_What this task involves_
Check every line below for the string "chris", and copy the lines that contain it.

+===+

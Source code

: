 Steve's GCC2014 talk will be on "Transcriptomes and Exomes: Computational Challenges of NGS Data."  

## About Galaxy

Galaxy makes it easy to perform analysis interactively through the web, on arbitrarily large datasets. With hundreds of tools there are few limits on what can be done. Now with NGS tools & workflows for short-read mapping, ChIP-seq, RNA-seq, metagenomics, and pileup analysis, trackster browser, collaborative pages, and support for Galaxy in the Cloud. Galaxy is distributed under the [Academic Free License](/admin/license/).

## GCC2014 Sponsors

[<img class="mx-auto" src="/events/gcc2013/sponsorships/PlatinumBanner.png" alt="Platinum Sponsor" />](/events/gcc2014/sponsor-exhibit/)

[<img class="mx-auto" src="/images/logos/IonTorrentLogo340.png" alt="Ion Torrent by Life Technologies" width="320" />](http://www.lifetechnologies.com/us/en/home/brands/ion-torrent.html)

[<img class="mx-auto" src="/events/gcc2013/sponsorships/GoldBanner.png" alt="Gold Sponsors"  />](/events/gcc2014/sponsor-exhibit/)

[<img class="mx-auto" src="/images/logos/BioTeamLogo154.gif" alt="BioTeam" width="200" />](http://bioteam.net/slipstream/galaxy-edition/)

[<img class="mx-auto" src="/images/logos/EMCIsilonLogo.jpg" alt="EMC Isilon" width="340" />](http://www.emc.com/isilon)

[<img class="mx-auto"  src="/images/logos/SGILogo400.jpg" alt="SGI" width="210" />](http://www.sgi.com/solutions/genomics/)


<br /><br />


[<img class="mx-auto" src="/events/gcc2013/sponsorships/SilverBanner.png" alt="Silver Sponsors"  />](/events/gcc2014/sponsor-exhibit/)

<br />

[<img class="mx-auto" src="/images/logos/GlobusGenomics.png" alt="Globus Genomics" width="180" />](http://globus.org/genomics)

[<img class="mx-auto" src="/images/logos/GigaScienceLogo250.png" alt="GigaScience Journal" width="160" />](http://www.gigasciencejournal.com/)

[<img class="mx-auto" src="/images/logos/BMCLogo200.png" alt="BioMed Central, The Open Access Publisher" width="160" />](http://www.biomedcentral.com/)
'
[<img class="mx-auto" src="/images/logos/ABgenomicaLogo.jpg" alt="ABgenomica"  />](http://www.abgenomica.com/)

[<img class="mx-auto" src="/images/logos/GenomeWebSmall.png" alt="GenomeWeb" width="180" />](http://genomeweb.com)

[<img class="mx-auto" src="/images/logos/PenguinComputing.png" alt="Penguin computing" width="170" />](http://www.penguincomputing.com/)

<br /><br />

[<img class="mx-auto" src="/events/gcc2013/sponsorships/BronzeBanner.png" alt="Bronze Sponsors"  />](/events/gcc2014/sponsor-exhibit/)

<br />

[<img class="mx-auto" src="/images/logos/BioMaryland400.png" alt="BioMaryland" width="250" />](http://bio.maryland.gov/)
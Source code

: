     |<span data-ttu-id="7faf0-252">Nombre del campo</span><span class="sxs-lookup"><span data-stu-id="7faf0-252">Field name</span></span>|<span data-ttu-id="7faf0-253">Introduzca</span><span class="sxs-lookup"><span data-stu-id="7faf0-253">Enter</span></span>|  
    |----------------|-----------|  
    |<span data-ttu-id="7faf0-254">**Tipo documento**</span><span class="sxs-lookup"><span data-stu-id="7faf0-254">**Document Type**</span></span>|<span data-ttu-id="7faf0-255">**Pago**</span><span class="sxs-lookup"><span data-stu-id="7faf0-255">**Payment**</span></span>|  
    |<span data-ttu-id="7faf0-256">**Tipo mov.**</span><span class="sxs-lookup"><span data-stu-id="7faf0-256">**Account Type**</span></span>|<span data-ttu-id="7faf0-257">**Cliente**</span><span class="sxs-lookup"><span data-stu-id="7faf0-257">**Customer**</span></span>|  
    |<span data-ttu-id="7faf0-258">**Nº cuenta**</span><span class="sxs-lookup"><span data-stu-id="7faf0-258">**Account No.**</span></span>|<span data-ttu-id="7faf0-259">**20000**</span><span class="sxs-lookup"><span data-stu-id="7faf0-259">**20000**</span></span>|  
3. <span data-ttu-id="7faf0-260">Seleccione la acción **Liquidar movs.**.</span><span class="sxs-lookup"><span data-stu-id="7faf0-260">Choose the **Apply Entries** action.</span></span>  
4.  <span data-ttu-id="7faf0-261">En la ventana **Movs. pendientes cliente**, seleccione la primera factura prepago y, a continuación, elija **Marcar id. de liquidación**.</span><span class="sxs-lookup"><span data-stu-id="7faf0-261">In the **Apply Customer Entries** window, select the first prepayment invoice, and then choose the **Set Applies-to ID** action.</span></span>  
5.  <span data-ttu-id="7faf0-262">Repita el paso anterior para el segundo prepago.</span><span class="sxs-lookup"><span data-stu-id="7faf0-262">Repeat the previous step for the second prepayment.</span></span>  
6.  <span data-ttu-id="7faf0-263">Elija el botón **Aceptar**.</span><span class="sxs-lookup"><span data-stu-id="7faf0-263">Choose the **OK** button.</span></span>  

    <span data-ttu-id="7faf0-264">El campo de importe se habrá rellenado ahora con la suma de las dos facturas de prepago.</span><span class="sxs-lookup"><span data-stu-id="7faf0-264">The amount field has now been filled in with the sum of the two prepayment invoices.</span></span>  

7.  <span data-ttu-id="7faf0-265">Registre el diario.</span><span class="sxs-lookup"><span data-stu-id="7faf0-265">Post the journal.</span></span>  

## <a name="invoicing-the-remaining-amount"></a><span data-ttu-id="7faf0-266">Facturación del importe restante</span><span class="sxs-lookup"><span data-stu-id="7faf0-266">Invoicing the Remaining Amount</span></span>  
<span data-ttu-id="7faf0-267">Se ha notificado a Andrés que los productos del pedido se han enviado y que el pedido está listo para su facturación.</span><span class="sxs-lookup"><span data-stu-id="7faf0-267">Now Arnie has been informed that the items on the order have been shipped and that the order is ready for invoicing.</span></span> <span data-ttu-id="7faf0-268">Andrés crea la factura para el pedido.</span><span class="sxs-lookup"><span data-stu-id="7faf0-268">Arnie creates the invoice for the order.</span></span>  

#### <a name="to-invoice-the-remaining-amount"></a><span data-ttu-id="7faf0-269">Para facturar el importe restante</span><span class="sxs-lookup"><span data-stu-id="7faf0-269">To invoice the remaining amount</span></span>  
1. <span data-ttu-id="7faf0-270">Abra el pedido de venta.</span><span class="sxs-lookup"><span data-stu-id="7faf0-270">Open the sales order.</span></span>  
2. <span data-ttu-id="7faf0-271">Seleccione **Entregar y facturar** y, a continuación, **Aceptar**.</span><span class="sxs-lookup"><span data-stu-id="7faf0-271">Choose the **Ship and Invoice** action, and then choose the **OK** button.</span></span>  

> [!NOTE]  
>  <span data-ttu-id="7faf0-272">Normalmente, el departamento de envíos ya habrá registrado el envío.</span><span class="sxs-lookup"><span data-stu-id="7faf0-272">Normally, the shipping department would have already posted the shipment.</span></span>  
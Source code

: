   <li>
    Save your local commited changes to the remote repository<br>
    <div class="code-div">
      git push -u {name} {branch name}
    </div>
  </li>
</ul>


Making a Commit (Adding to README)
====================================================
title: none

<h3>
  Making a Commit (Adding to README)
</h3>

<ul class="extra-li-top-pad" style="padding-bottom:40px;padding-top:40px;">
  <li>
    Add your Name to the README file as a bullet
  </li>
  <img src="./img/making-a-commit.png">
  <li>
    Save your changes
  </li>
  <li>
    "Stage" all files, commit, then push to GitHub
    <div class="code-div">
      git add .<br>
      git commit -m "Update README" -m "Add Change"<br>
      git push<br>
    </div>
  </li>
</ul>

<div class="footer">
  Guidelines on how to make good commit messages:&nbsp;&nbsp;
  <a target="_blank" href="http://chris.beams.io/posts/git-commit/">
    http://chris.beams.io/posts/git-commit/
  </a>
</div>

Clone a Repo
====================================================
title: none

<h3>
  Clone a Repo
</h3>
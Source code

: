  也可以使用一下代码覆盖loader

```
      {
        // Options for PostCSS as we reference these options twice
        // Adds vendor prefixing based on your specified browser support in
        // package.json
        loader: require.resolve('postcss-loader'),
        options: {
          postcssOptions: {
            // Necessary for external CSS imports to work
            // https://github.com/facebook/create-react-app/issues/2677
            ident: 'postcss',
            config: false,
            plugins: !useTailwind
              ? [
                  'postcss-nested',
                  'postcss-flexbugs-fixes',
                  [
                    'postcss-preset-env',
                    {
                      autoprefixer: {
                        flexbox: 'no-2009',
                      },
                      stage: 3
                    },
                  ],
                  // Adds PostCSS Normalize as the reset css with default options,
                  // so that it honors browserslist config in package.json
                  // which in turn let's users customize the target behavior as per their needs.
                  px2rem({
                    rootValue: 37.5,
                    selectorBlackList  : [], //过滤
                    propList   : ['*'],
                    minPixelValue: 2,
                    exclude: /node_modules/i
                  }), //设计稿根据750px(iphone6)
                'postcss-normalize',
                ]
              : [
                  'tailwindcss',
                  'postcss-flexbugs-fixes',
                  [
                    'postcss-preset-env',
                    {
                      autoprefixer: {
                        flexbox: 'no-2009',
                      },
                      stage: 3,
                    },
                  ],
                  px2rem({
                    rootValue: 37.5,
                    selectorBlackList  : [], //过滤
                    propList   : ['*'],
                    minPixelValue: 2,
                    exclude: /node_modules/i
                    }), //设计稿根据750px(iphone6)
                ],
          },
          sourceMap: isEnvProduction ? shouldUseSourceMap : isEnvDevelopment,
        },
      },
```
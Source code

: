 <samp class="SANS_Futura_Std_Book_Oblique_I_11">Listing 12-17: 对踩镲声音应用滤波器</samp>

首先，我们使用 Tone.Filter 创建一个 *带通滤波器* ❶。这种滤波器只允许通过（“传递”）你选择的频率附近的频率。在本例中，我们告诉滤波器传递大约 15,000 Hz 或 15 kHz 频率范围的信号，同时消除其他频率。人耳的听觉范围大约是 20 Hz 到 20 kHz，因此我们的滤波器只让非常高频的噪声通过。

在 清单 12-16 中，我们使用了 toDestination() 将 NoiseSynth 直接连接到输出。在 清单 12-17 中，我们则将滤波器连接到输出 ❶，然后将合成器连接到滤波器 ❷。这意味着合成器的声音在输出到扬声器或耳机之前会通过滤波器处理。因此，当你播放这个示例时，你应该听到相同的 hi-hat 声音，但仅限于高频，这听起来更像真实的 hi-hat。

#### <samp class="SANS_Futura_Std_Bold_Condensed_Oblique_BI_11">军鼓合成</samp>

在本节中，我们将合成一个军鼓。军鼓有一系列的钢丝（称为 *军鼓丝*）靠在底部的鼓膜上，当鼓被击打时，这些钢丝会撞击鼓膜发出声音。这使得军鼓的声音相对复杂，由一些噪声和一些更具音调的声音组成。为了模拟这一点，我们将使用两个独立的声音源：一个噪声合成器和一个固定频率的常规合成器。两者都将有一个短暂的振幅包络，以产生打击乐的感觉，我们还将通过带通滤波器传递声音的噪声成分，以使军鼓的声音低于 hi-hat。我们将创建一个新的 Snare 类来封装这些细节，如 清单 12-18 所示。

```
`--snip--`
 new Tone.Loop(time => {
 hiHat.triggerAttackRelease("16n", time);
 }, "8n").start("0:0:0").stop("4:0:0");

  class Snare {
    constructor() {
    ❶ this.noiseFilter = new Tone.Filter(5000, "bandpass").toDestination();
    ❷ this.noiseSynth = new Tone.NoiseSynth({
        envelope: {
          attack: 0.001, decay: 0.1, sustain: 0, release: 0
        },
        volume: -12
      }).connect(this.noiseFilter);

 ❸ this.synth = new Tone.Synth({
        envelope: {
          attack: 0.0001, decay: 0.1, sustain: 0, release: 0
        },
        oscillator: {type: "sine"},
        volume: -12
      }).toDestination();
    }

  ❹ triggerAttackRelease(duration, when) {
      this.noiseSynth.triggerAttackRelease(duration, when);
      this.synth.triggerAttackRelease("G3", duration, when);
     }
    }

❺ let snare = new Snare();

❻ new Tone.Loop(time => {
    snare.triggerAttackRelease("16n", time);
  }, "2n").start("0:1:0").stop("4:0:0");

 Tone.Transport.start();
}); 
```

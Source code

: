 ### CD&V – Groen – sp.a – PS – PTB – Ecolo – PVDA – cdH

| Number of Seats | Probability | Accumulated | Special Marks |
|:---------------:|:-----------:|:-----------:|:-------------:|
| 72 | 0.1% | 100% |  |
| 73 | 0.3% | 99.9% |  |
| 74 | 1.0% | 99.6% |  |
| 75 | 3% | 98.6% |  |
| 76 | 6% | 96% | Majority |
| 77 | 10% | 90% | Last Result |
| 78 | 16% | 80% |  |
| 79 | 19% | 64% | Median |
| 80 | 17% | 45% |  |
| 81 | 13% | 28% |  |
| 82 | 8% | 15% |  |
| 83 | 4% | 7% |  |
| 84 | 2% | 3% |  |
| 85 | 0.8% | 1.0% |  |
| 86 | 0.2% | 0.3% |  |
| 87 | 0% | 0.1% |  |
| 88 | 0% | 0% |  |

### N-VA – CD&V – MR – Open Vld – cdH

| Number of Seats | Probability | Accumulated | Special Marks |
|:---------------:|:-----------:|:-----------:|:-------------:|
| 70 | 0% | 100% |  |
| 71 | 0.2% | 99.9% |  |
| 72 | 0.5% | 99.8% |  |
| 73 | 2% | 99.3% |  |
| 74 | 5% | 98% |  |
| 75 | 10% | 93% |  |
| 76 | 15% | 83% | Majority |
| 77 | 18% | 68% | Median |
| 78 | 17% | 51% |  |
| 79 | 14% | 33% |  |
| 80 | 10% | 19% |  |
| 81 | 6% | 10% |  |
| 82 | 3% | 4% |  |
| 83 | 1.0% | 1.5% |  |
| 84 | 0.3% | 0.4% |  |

+===+

_Written reply_
  <a target="_blank" href="http://chris.beams.io/posts/git-commit/">
    http://chris.beams.io/posts/git-commit/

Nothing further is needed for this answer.